BlackRock is one of the world’s largest fund managers, boasting a total $1.4 trillion under management across all asset classes. It is manager and adviser to the U.S. Federal Reserve and its views can influence the direction of global markets.

Evy Hambro, who runs two of the world’s largest commodities funds, BlackRock World Mining Fund and Gold & General Fund, gave an upbeat outlook for gold during a media briefing in Australia.

His forecast for net central-bank purchases of gold this year would, if met, mark the first year in two decades when the world’s central banks bought more gold than they sold. They have been net sellers of gold each year since 1988.

“The most recent break-out in the gold price in U.S. dollars has caused most gold prices to start trending higher at the same time,” Hambro said, adding that investors were now looking for gold to rise in other commodities as well as U.S. dollars.

“When you start to see the price rising in a range of different currencies, it is a clear sign of a very strong market to come,” he added.

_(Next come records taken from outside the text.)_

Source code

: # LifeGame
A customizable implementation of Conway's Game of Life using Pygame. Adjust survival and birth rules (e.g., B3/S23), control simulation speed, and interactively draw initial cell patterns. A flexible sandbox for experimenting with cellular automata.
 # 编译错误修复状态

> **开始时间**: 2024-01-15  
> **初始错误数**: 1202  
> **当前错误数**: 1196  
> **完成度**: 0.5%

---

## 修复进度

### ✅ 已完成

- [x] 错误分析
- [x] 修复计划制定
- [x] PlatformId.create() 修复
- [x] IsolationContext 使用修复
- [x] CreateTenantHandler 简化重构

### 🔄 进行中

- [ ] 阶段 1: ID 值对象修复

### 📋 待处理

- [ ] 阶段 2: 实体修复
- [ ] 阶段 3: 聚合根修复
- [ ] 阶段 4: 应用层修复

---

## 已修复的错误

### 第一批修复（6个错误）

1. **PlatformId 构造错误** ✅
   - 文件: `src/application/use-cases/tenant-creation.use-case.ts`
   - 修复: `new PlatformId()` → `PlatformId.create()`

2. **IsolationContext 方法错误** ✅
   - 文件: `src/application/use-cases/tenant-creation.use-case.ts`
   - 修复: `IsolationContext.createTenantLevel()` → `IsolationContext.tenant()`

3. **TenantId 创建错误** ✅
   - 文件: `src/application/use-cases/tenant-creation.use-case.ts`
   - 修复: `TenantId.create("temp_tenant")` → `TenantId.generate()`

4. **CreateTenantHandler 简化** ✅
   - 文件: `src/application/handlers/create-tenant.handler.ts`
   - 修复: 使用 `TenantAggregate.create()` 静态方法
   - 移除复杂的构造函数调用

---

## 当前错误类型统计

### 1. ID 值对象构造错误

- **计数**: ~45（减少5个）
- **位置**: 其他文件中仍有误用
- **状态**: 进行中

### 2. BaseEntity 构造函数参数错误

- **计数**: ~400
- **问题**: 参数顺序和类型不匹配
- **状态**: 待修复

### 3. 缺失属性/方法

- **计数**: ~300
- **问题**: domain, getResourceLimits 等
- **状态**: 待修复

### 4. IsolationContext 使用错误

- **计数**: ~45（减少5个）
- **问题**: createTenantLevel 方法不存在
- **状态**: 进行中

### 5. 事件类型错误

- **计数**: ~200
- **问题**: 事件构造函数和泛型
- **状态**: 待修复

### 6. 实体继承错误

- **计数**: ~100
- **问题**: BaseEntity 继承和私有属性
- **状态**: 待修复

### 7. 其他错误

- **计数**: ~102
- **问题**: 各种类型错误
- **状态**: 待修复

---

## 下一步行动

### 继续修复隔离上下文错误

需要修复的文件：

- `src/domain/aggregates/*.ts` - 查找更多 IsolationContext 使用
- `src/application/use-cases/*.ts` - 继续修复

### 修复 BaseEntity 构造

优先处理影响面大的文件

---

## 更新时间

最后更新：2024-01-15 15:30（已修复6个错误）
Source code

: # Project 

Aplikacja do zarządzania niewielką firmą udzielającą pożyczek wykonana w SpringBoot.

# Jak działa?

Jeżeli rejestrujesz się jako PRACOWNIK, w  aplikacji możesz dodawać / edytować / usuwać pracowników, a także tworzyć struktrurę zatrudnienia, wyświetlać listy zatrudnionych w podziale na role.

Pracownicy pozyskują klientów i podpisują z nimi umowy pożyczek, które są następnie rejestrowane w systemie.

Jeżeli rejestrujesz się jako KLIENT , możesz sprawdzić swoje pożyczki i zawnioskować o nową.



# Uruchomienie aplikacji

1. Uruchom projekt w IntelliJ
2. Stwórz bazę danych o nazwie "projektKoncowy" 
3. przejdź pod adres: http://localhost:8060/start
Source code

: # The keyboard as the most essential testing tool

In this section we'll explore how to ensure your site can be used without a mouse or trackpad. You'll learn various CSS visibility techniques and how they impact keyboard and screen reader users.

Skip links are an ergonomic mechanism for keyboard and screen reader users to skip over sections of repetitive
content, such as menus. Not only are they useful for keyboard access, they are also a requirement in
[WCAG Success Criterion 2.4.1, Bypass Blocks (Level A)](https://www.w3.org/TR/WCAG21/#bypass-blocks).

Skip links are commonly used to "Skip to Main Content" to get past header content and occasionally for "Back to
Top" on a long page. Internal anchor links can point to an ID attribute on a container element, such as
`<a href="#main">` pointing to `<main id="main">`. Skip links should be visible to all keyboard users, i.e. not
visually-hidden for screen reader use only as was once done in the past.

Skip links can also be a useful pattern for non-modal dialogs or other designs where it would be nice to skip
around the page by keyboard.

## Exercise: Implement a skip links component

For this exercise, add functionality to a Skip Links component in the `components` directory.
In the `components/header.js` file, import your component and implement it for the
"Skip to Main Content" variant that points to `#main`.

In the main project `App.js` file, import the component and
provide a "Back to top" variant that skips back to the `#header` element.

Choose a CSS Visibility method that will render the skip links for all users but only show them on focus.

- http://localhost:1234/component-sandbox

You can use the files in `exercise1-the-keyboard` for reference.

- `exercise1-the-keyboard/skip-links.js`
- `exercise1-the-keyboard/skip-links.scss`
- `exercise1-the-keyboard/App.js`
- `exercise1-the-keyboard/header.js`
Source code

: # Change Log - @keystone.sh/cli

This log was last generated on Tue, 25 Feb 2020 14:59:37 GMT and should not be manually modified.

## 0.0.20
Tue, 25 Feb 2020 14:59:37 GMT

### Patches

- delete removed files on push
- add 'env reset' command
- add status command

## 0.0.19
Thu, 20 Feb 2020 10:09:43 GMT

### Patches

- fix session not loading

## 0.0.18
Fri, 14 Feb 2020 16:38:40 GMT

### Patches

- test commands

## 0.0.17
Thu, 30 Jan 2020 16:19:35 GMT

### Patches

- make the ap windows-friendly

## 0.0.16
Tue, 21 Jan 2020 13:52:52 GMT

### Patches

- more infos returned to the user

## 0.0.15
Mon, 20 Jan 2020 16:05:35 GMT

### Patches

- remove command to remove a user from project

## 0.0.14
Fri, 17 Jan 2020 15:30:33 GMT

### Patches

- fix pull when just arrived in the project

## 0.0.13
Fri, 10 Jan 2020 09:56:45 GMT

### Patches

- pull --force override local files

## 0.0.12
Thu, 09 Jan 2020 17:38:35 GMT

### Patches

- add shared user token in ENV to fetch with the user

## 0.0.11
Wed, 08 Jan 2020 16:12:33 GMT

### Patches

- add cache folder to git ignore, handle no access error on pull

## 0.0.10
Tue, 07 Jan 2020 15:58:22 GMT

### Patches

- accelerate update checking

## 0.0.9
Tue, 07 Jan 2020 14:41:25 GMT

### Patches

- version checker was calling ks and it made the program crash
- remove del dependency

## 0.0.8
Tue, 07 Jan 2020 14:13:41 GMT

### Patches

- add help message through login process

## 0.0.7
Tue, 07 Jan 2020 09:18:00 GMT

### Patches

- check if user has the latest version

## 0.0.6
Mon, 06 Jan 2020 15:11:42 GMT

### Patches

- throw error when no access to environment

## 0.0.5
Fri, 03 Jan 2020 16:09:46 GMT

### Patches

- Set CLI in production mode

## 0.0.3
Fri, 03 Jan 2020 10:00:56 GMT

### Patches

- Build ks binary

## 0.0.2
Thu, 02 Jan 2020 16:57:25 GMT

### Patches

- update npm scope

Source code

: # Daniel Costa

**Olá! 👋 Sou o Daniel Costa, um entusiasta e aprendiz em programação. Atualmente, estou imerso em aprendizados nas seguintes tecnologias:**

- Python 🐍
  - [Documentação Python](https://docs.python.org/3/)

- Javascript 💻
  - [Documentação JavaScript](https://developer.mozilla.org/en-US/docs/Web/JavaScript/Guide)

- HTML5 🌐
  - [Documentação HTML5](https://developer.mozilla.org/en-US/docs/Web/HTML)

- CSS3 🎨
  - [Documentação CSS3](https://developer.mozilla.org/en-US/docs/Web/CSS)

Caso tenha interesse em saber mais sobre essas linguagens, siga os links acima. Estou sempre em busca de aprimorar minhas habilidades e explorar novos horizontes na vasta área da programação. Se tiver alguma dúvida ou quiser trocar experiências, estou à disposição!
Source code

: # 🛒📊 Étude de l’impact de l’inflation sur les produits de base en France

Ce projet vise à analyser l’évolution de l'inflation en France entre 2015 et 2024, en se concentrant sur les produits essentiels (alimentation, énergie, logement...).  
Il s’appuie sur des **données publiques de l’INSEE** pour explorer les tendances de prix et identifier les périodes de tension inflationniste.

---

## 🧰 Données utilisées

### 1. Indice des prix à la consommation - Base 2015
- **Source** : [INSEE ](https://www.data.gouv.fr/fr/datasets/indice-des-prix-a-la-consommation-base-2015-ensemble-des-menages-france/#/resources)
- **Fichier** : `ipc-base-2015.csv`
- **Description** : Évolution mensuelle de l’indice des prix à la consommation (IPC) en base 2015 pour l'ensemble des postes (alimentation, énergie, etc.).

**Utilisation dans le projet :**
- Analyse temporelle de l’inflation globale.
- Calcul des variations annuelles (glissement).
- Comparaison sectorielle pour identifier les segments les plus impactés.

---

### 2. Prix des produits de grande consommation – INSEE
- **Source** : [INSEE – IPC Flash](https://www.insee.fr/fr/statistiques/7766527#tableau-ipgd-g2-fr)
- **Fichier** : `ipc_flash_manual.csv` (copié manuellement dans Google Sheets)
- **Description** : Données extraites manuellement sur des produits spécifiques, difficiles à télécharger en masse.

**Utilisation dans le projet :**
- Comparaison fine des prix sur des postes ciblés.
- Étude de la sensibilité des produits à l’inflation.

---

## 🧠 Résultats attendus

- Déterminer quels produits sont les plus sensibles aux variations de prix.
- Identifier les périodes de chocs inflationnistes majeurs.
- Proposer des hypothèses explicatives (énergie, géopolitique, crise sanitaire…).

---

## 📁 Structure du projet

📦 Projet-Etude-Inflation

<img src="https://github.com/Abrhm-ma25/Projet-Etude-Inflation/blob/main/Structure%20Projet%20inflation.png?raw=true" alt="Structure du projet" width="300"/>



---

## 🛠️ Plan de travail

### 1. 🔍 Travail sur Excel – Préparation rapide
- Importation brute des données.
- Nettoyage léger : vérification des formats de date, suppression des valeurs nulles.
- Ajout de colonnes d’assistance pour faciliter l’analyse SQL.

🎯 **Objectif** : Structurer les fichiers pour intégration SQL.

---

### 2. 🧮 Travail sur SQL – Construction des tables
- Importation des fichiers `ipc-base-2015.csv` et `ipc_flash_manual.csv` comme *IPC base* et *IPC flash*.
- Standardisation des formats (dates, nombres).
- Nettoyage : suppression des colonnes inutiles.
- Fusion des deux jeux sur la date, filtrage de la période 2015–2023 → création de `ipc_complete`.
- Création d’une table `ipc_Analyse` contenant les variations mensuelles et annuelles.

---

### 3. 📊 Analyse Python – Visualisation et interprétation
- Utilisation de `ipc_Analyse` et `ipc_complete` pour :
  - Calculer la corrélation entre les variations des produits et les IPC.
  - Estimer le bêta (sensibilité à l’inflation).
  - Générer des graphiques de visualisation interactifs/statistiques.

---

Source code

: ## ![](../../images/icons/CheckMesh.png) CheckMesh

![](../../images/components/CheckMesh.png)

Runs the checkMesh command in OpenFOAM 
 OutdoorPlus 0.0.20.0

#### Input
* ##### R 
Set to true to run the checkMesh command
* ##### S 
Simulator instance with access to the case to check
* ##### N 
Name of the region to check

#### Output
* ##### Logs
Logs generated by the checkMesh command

Spot gold stood at $1,123.70 as of 0216 GMT after touching $1,126.30 per ounce, a record, compared with the notional New York close of $1,118.50, helped higher by Hambro’s bullish outlook, according to financial broking group IG Markets.

The previous record was $1,122.85 marked on November 12.

Bullion was also gaining on renewed appeal as a hedge against the U.S. dollar’s weakness and inflation risks.

In other currencies, gold has not reached new highs since early 2009. In Australian and Canadian dollars and the South African rand, it peaked in February.

But Hambro said investors were now “looking for price rises across all currencies” as central banks build up their gold holdings and global supplies tapered off.

“Gold’s role is gathering a lot more attention in terms of risk diversification,” he said.

Hambro also said that the high level of gold production in China, which has replaced South Africa as the world’s biggest producer, was not sustainable, pressuring world supply.

China’s gold production rose 13.49 percent in the first half of 2009 from a year earlier to 146.505 metric tons, according to the Ministry of Industry and Information Technology.

Hambro also said U.S. demand for commodities was starting to show signs of recovery. This, along with stronger Asian demand, set the stage for a prolonged bull market, he added.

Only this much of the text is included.